Much was made of the fact that income tax and basic welfare rates were left untouched in the Budget, giving succour to the Fine Gael and Labour backbenchers respectively.
The tune will be very different next December.
The Programme for Government commits the Coalition to maintaining welfare and income-tax rates, although they are now stretching that pledge to its outer limits.
Changes to PRSI amount to a increase in income tax, while Labour's pre-election promise to protect child benefit from the Fine Gael knife has been broken.
There is surely a limit on how long the Programme for Government promises can last. Budget 2013 made a €3.5bn adjustment. There were serious tensions over Labour demands to increase the Universal Social Charge by 3pc for anyone earning over €100,000.
Fine Gael met this head-on by pressing the nuclear button.
Labour ministers and advisors did not heed the warning flares shot when the party warned that such a hike would be a breach of the Programme for Government, and would thus bring welfare cuts on the table.
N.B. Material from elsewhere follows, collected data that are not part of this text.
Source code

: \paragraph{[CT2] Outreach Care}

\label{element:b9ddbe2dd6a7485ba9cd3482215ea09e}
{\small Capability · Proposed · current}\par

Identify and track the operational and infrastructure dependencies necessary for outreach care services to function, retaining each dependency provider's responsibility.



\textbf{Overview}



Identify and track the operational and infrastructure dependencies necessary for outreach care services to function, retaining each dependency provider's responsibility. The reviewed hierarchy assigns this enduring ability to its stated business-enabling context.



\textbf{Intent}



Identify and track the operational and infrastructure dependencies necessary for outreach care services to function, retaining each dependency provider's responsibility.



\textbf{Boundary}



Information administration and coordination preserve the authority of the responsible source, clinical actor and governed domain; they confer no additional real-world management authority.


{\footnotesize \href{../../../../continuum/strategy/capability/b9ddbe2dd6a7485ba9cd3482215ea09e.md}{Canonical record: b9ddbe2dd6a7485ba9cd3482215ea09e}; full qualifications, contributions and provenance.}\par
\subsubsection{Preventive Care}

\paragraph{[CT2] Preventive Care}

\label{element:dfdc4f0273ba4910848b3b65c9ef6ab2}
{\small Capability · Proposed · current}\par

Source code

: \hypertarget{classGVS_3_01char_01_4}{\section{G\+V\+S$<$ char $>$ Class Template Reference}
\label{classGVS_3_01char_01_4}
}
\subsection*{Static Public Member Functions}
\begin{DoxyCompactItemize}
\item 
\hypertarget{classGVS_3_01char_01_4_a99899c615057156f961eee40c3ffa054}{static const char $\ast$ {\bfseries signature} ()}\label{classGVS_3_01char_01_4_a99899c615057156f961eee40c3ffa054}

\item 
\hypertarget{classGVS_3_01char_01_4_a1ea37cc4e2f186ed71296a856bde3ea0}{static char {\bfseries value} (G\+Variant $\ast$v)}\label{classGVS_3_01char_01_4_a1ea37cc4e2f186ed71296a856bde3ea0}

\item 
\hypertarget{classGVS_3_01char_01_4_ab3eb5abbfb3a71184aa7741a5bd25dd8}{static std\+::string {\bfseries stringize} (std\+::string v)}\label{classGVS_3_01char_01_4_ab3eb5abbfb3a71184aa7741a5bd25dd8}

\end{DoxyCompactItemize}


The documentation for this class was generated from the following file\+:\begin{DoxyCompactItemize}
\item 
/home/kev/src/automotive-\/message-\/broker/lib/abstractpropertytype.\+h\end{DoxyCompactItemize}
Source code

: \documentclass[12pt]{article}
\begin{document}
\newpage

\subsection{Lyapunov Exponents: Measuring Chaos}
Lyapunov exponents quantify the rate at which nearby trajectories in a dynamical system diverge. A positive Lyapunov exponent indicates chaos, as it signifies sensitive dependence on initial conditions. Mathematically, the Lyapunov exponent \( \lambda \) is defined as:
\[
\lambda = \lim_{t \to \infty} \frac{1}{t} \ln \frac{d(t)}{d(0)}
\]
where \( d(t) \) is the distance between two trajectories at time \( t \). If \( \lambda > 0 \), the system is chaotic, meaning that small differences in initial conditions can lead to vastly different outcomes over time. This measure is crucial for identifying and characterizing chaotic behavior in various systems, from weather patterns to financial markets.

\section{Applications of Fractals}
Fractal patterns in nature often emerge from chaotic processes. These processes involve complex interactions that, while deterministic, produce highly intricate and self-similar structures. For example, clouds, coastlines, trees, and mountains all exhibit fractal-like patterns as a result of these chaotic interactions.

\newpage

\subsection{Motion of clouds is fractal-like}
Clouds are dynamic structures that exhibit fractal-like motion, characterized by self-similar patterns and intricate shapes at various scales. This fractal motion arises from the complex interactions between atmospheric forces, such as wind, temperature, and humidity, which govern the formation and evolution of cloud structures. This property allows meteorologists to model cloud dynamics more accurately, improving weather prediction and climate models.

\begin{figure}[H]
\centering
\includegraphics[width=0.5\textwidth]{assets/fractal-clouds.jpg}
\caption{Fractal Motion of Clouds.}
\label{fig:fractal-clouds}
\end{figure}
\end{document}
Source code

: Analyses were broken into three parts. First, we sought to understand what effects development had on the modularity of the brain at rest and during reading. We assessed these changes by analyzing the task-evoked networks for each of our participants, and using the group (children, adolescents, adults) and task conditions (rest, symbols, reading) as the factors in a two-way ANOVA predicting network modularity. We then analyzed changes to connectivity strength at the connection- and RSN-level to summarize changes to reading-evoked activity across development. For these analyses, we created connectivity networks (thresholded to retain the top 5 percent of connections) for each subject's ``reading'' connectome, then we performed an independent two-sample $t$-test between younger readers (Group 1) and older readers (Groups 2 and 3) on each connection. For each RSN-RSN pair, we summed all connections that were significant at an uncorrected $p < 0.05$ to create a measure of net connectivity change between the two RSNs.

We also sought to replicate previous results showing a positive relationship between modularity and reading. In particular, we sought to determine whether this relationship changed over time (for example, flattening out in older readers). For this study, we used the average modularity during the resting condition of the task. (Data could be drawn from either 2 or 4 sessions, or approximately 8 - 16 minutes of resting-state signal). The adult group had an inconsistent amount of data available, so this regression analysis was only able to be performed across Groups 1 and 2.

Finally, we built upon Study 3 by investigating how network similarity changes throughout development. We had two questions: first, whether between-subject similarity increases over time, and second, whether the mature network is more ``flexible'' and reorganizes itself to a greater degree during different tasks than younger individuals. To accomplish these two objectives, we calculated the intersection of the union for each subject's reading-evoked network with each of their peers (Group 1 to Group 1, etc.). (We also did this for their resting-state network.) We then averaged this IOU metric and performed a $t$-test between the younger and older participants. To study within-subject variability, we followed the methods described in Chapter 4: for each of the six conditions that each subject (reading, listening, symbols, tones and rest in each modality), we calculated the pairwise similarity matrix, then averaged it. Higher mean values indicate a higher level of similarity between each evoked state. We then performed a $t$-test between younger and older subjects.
Hence the dramatic demand at the weekend, when Fine Gael said an across-the-board cut on welfare payments would be its named price.
And that dust-up came only on the Coalition's second Budget. A €3.1bn adjustment is on the cards for Budget 2014 and after years of austerity, there is only so much more dancing around taxes and welfare that can be done.
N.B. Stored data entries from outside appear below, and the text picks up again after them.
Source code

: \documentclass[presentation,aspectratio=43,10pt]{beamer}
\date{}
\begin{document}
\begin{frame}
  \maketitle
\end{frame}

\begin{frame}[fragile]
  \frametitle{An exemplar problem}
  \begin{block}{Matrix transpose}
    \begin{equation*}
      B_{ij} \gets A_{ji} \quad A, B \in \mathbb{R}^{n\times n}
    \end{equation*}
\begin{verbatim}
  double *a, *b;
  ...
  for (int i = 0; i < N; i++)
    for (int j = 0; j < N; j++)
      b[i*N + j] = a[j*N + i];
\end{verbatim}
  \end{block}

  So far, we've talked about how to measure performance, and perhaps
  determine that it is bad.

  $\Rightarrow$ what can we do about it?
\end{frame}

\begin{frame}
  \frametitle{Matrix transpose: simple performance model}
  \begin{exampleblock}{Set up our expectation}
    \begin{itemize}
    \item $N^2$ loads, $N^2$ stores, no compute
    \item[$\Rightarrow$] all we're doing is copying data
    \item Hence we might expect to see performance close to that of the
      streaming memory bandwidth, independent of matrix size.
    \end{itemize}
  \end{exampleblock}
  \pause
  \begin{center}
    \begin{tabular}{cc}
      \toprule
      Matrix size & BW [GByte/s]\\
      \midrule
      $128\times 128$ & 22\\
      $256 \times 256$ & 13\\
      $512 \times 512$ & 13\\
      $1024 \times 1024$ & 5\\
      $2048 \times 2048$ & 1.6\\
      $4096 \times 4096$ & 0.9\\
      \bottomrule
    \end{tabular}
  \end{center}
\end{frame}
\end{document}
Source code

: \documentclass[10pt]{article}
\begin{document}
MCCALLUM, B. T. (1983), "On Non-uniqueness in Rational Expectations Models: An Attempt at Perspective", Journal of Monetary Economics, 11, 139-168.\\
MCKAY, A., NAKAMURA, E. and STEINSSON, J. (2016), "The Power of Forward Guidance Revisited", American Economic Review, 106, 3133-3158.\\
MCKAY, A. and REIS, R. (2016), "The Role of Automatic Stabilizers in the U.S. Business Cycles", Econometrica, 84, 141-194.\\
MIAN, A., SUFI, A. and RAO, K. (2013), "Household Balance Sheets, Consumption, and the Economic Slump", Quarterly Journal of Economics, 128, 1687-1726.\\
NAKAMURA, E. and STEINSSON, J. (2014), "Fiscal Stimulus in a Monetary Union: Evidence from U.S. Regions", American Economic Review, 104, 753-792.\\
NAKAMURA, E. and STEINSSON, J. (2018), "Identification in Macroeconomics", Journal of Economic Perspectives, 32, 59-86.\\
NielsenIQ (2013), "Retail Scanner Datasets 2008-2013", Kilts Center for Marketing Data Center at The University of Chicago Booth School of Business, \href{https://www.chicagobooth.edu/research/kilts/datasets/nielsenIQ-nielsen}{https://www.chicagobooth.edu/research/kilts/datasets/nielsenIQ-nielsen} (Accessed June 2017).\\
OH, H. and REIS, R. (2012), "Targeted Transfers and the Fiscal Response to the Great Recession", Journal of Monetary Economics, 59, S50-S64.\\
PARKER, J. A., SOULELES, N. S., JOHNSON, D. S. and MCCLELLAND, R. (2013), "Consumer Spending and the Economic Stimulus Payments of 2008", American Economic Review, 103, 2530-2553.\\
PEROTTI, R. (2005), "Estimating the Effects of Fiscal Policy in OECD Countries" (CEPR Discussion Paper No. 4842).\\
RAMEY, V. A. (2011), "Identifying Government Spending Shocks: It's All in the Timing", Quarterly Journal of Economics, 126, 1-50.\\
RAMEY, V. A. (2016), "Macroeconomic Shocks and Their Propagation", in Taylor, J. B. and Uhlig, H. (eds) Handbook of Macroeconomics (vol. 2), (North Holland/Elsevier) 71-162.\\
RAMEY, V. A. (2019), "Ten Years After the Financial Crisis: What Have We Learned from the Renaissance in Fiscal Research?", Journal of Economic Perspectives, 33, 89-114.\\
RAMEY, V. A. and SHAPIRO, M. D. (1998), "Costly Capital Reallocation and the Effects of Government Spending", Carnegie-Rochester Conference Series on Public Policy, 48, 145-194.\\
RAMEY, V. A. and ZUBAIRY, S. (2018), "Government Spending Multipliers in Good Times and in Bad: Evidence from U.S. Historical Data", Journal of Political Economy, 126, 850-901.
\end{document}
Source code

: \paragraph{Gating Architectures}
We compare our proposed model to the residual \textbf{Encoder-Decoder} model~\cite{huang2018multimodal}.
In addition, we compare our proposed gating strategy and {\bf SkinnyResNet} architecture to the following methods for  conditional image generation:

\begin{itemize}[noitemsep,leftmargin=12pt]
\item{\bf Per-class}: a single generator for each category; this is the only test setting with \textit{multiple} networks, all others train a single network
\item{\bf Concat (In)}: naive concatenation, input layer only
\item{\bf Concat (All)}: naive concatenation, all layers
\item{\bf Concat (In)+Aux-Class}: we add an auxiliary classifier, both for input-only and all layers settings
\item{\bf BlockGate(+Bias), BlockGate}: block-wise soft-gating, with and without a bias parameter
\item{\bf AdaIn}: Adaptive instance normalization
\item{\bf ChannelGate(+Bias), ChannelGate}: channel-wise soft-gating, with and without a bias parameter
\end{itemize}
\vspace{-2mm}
Labour has been twice denied on USC increases for higher earners, and it will not be denied again next year if it is to have a shred of credibility.
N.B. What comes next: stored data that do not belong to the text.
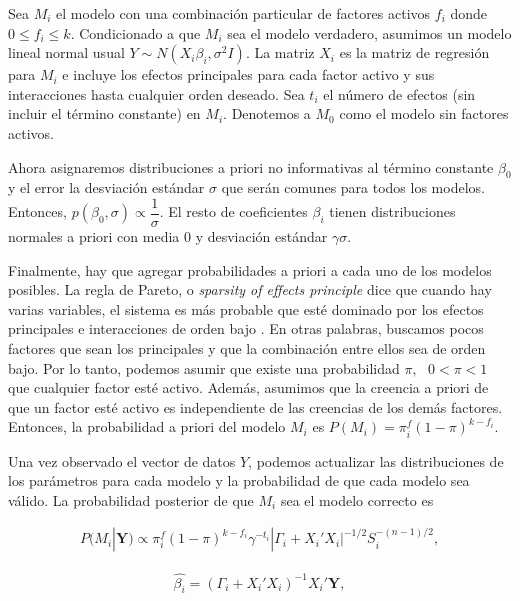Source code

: Sea $M_i$ el modelo con una combinación particular de factores activos $f_i$ donde $0 \leq f_i \leq k$. Condicionado a que $M_i$ sea el modelo verdadero, asumimos un modelo lineal normal usual $\textbf{$Y$} \sim N(X_i \beta_i, \sigma^2 I).$ La matriz $X_i$ es la matriz de regresión para $M_i$ e incluye los efectos principales para cada factor activo y sus interacciones hasta cualquier orden deseado. Sea $t_i$ el número de efectos (sin incluir el término constante) en $M_i$. Denotemos a $M_0$ como el modelo sin factores activos. 

Ahora asignaremos distribuciones a priori no informativas al término constante $\beta_0$ y el error la desviación estándar $\sigma$ que serán comunes para todos los modelos. Entonces, $p( \beta_0, \sigma) \propto \dfrac{1}{\sigma}$. El resto de coeficientes $\beta_i$ tienen distribuciones normales a priori con media 0 y desviación estándar $\gamma \sigma$. 

Finalmente, hay que agregar probabilidades a priori a cada uno de los modelos posibles. La regla de Pareto, o \textit{sparsity of effects principle} dice que cuando hay varias variables, el sistema es más probable que esté dominado por los efectos principales e interacciones de orden bajo \cite{montgomery2017design}. En otras palabras, buscamos pocos factores que sean los principales y que la combinación entre ellos sea de orden bajo. Por lo tanto, podemos asumir que existe una probabilidad $\pi, \text{ } 0 < \pi < 1$ que cualquier factor esté activo. Además, asumimos que la creencia a priori de que un factor esté activo es independiente de las creencias de los demás factores. Entonces, la probabilidad a priori del modelo $M_i$ es $P(M_i) = \pi ^f_i (1 - \pi)^{k-f_i}.$ 

Una vez observado el vector de datos \textbf{$Y$}, podemos actualizar las distribuciones de los parámetros para cada modelo y la probabilidad de que cada modelo sea válido. La probabilidad posterior de que $M_i$ sea el modelo correcto es 

\begin{equation*}
	\begin{aligned}
		P(M_i | \textbf{Y}) \propto  \pi ^f_i (1 - \pi)^{k-f_i} \gamma^{-t_i} |\Gamma_i + X_i' X_i |^{-1/2} S_i^{-(n-1)/2}, 		
	\end{aligned}
\end{equation*}

\begin{equation*}
	\begin{aligned}
		\hat{\beta_i} = (\Gamma_i + X_i' X_i)^{-1} X_i ' \textbf{Y}, 
	\end{aligned}
\end{equation*}

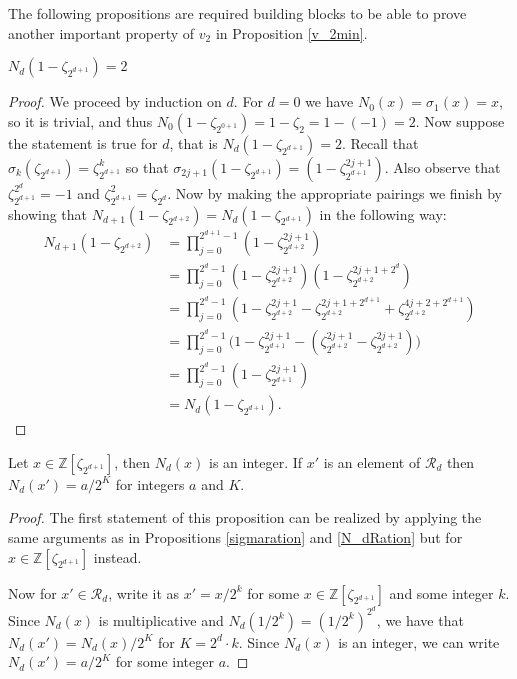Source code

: \documentclass[12pt]{dalthesis}
\begin{document}
The following propositions are required building blocks to be able to prove another important property of $v_2$ in Proposition \ref{v_2min}.

\begin{proposition}
\label{N_d=2}
$N_d(1- \zeta_{2^{d+1}}) = 2$
\end{proposition}
\begin{proof}
We proceed by induction on $d$. For $d=0$ we have $N_0(x) = \sigma_1(x) = x$, so it is trivial, and thus $N_0(1-\zeta_{2^{0+1}}) = 1- \zeta_{2} = 1 - (-1) = 2$. Now suppose the statement is true for $d$, that is $N_d (1- \zeta_{2^{d+1}}) = 2$. Recall that $\sigma_k (\zeta_{2^{d+1}}) = \zeta_{2^{d+1}}^k$ so that $\sigma_{2j+1}(1-\zeta_{2^{d+1}}) = (1-\zeta_{2^{d+1}}^{2j+1})$. Also observe that $\zeta_{2^{d+1}}^{2^d} = -1$ and $\zeta_{2^{d+1}}^{2} = \zeta_{2^d}$. Now by making the appropriate pairings we finish by showing that $N_{d+1}(1-\zeta_{2^{d+2}}) = N_{d}(1-\zeta_{2^{d+1}})$ in the following way:
\begin{equation*}
\begin{split}
N_{d+1}(1-\zeta_{2^{d+2}}) & = \prod_{j=0}^{2^{d+1}-1} (1-\zeta_{2^{d+2}}^{2j+1}) \\
& = \prod_{j=0}^{2^{d}-1} (1-\zeta_{2^{d+2}}^{2j+1})(1-\zeta_{2^{d+2}}^{2j+1 +2^{d}}) \\
& = \prod_{j=0}^{2^{d}-1} (1-\zeta_{2^{d+2}}^{2j+1} - \zeta_{2^{d+2}}^{2j+1 + 2^{d+1}} + \zeta_{2^{d+2}}^{4j+2+2^{d+1}}) \\
& = \prod_{j=0}^{2^{d}-1} \big( 1-\zeta_{2^{d+1}}^{2j+1} - (\zeta_{2^{d+2}}^{2j+1} - \zeta_{2^{d+2}}^{2j+1}) \big) \\
& = \prod_{j=0}^{2^{d}-1} (1-\zeta_{2^{d+1}}^{2j+1}) \\
& = N_d(1-\zeta_{2^{d+1}}). 
\end{split}
\end{equation*}
\end{proof}

\begin{proposition}
\label{N_dint}
Let $x \in \mathbb{Z}[\zeta_{2^{d+1}}]$, then $N_d(x)$ is an integer. If $x'$ is an element of $\mathcal{R}_d$ then $N_d(x') = a/2^K$ for integers $a$ and $K$.
\end{proposition}
\begin{proof}
The first statement of this proposition can be realized by applying the same arguments as in Propositions \ref{sigmaration} and \ref{N_dRation} but for $x \in \mathbb{Z}[\zeta_{2^{d+1}}]$ instead.

Now for $x' \in \mathcal{R}_d$, write it as $x' = x/2^k$ for some $x \in \mathbb{Z}[\zeta_{2^{d+1}}]$ and some integer $k$. Since $N_d(x)$ is multiplicative and $N_d(1/2^k) = (1/2^k)^{2^d}$, we have that $N_d(x') = N_d(x)/2^K$ for $K = 2^d\cdot k$. Since $N_d(x)$ is an integer, we can write $N_d(x') = a/2^K$ for some integer $a$.
\end{proof}
\end{document}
The compromise mansion tax has been revealed as a joke, with the higher rate – 0.25pc – only applying to the value of a huge house in excess of €1m, with the lower 0.18pc applying on anything under €1m.
It is impossible to see how Labour cannot demand some tax increases next year, especially if its opinion poll ratings continue to drop.
There is no way Fine Gael will take that lightly. The reality is a lot of its core vote – squeezed middle-income earners – are not happy with what they see as generous welfare payments.
Texters and callers to radio phone-in shows constantly question working and paying taxes when they perceive welfare recipients to have as much disposable income as they do.
While Budget 2013 has succeeded in bringing out the ideological difference between Labour and Fine Gael, the next year will see those differences sharpen.
These skirmishes are only a taster of what's to come, and it is almost impossible to see how the Government will make it to Christmas 2014 with income tax and welfare rates untouched.